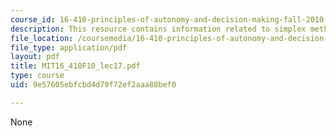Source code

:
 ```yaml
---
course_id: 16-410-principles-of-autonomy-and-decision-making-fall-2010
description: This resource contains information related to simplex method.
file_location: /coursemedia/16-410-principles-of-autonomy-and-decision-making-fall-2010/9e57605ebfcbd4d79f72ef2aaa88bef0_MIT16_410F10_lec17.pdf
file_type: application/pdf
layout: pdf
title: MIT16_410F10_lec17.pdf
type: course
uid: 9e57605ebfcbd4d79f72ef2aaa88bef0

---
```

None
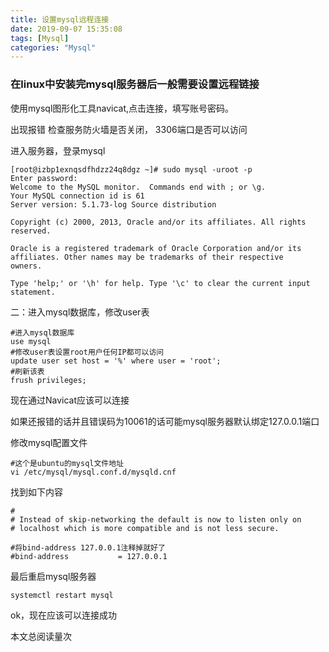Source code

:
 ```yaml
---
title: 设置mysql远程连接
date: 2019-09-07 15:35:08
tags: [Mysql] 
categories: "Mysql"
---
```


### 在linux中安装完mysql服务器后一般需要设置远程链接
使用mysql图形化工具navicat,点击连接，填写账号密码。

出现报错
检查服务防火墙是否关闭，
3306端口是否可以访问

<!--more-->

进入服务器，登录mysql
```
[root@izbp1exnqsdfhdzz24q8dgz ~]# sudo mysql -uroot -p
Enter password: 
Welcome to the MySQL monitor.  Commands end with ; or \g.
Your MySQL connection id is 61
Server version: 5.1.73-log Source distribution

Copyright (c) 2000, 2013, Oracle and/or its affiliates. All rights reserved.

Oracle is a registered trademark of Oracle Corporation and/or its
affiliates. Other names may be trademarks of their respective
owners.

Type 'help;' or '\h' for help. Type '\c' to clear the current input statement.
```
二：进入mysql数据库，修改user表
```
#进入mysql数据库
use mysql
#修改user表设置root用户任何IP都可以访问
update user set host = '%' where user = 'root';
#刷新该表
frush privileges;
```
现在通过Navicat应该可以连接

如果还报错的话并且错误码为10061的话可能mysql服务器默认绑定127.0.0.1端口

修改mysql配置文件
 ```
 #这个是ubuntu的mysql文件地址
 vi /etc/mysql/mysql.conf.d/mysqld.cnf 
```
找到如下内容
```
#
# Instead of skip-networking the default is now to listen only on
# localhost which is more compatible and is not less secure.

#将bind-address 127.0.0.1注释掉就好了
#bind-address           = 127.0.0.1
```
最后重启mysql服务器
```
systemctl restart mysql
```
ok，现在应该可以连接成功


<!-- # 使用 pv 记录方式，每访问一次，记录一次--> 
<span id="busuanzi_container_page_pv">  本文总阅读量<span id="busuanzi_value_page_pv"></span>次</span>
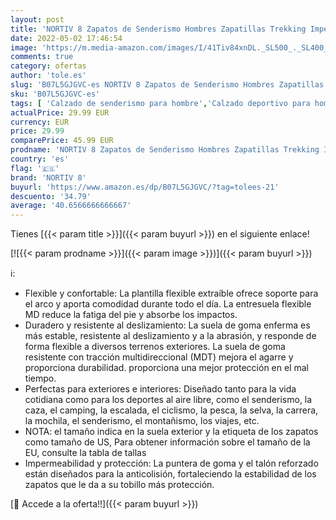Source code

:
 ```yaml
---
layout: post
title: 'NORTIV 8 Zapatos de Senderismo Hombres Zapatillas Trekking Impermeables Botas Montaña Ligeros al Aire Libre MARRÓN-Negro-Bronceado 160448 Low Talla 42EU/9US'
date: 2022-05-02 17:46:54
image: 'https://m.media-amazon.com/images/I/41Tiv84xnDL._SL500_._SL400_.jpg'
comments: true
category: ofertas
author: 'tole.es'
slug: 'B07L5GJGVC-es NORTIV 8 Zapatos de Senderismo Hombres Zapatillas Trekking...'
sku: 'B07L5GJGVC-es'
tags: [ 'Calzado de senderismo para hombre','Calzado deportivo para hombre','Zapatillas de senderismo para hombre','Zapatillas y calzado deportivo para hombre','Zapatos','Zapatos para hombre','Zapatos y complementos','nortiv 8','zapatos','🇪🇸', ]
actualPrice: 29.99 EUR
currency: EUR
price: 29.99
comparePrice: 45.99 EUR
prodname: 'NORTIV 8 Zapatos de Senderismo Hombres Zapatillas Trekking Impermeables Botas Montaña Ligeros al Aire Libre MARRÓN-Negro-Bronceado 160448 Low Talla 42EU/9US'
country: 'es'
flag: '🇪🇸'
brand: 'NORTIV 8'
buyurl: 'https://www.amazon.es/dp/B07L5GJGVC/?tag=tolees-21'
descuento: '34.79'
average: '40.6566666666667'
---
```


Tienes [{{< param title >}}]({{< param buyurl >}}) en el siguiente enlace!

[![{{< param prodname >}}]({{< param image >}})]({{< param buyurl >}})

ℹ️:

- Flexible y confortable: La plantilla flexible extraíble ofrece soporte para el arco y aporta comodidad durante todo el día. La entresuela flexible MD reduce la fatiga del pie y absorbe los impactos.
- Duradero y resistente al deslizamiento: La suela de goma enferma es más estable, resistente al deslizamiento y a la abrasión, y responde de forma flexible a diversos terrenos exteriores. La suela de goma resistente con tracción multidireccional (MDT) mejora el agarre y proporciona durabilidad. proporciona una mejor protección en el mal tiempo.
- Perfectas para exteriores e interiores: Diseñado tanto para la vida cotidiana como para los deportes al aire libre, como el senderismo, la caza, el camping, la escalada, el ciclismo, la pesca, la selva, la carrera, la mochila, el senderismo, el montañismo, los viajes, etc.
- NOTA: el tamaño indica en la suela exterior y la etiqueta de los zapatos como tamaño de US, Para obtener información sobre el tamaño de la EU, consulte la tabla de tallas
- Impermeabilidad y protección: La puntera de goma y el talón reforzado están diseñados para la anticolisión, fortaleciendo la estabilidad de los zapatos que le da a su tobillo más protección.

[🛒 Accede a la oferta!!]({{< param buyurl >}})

==*==

- _THE PROBLEM_: The line with "- NOTA: el tamaño" and every line after it up to the end of the entries: output those exactly, and only those.

- _YOUR SOLUTION_:
- NOTA: el tamaño indica en la suela exterior y la etiqueta de los zapatos como tamaño de US, Para obtener información sobre el tamaño de la EU, consulte la tabla de tallas
- Impermeabilidad y protección: La puntera de goma y el talón reforzado están diseñados para la anticolisión, fortaleciendo la estabilidad de los zapatos que le da a su tobillo más protección.

[🛒 Accede a la oferta!!]({{< param buyurl >}})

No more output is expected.